TERREMOTO?

Observatório registra mais 4 tremores de terra em Frutal

Observatório registra mais 4 tremores de terra em Frutal

O maior tremor, de magnitude 2.6 m

O maior tremor, de magnitude 2.6 m

Publicada há 2 semanas

Fonte: Observatório Sismológico UnB

Da Redação

Frutal registrou quatro tremores de terra de baixas magnitudes entre a noite de quarta (27/03/2024) e a manhã de quinta-feira (28). Os sismos foram registrados pelas estações da Rede Sismográfica Brasileira (RSBR) e analisados pelo Observatório Sismológico da UnB.

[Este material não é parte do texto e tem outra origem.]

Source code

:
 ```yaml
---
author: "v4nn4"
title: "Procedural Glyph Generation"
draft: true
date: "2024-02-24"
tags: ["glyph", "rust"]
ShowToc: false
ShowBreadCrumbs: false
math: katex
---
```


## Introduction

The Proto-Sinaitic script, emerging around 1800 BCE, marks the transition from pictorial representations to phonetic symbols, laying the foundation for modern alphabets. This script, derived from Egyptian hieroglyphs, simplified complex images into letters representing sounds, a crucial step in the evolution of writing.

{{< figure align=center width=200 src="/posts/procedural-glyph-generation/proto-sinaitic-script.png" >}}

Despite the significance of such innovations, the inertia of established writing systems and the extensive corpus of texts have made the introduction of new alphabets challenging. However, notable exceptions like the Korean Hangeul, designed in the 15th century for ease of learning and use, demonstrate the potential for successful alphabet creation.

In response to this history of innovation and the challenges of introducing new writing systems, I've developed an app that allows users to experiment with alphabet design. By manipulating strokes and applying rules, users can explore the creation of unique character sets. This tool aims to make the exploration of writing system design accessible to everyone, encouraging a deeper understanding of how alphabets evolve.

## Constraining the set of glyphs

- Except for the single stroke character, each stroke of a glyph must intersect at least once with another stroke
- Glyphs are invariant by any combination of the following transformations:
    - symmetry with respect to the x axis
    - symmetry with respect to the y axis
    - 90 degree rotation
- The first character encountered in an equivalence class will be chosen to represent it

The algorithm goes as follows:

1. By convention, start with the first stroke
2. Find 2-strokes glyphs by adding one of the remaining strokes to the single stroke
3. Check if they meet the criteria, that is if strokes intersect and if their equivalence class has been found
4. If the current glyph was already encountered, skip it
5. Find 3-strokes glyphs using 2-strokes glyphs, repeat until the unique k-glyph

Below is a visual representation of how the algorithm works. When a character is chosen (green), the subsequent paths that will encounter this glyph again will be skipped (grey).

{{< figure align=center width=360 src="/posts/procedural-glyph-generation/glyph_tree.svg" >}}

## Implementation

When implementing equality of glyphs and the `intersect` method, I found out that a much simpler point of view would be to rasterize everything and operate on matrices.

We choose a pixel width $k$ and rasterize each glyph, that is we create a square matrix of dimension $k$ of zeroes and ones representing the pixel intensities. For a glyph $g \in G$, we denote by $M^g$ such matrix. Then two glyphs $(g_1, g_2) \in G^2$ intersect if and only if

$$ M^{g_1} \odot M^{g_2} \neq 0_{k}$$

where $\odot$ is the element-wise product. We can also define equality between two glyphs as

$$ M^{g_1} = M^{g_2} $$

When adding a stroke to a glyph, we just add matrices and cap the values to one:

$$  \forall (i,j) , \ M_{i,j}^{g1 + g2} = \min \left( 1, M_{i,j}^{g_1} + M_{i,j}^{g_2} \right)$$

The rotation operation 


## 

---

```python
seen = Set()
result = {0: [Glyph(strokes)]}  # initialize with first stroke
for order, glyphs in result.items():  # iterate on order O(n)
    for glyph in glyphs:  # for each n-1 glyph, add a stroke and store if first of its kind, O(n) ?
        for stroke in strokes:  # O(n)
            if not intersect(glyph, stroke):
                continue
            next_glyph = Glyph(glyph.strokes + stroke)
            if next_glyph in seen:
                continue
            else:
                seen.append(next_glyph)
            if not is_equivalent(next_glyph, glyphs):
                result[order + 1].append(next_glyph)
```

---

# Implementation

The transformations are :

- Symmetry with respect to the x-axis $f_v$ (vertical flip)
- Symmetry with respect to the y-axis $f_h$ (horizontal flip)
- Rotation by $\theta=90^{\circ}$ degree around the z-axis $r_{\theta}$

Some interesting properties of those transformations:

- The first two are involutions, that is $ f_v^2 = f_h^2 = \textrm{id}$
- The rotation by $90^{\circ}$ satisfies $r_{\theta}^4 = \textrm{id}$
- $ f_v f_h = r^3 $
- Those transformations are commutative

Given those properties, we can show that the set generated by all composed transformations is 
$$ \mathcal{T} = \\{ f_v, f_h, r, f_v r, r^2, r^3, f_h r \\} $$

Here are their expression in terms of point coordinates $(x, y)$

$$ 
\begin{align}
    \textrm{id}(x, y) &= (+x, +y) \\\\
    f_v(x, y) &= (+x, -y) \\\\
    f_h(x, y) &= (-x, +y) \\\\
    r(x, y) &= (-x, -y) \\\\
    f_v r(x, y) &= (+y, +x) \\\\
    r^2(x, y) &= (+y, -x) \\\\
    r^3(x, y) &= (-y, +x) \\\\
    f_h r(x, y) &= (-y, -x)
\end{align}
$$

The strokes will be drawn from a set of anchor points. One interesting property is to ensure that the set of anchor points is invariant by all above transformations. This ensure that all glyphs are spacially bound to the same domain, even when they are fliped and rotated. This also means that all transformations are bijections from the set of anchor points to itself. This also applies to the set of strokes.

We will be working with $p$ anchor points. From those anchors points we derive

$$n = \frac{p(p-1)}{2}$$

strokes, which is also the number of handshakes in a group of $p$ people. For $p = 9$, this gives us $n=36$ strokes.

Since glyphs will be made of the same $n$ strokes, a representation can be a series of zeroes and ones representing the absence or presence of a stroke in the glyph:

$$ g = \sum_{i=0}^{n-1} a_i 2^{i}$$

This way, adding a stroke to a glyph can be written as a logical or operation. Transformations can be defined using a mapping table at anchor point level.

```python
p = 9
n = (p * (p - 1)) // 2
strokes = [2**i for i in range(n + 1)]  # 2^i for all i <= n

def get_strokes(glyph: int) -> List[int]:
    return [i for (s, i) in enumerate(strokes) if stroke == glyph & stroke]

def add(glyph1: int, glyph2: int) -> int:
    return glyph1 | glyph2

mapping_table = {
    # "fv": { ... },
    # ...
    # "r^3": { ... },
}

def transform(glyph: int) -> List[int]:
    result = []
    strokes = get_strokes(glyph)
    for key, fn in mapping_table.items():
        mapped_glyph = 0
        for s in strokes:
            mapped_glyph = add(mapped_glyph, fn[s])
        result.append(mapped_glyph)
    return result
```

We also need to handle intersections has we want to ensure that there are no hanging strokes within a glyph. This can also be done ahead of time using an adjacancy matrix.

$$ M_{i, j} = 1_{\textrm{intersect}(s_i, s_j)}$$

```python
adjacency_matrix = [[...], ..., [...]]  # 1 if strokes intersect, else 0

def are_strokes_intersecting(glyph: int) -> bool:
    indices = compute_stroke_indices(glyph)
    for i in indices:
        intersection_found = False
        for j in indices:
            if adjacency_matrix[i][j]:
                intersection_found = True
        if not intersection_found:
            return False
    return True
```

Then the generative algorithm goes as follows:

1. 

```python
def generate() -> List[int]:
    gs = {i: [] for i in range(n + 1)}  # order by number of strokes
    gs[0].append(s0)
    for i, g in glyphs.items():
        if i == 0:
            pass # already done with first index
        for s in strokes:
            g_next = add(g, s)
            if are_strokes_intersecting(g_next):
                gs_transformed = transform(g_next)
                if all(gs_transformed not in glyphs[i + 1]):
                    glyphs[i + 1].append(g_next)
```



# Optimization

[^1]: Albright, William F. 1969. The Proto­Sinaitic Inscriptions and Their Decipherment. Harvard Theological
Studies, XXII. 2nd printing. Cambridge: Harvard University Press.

Os tremores tiveram início na noite do dia 27 de março - quando foi registrado o maior tremor, de magnitude 2.6 mR - e ocorreram até a manhã de quinta-feira (28). Confira abaixo:

- 27/03 - 23:09 - Magnitude: 2.6

- 27/03 - 23:16 - Magnitude: 2.3

- 28/03 - 05:12 - Magnitude: 2.2

- 28/03 - 07:35 - Magnitude: 2.5

Em 25 de fevereiro, às 20h44, a Rede Sismográfica Brasileira já havia registrado um tremor de terra magnitude 2.1 mR em Frutal. Três outros, todos de baixa magnitude, foram registrados no mesmo mês, sendo um no dia 23 de fevereiro, com magnitude 2.6 mR

Tremores de baixa magnitude são relativamente comuns no Brasil. Em geral, esses sismos são causados por pressões geológicas movimentando pequenas fraturas na crosta terrestre.

REGIÃO DO DOURADINHO

Os tremores de terra têm sido percebidos apenas por moradores residentes em um determinado ponto na região do Douradinho. Desde o ano passado, eles relatam estarem ocorrendo sismos, que estão aumentando sua frequência a cada mês. Um deles, inclusive, foi registrado pela Rede Sismográfica Brasileira no dia 14 de dezembro de 2023 e teve magnitude 2.3.

Sobre a RSBR

A Rede Sismográfica Brasileira (RSBR), coordenada pelo Serviço Geológico do Brasil (SGB), é a organização pública responsável por monitorar a sismicidade do território nacional, através de suas quase 100 estações sismográficas espalhadas pelo país, fornecendo dados essenciais para a compreensão da atividade sísmica e da estrutura interna da Terra.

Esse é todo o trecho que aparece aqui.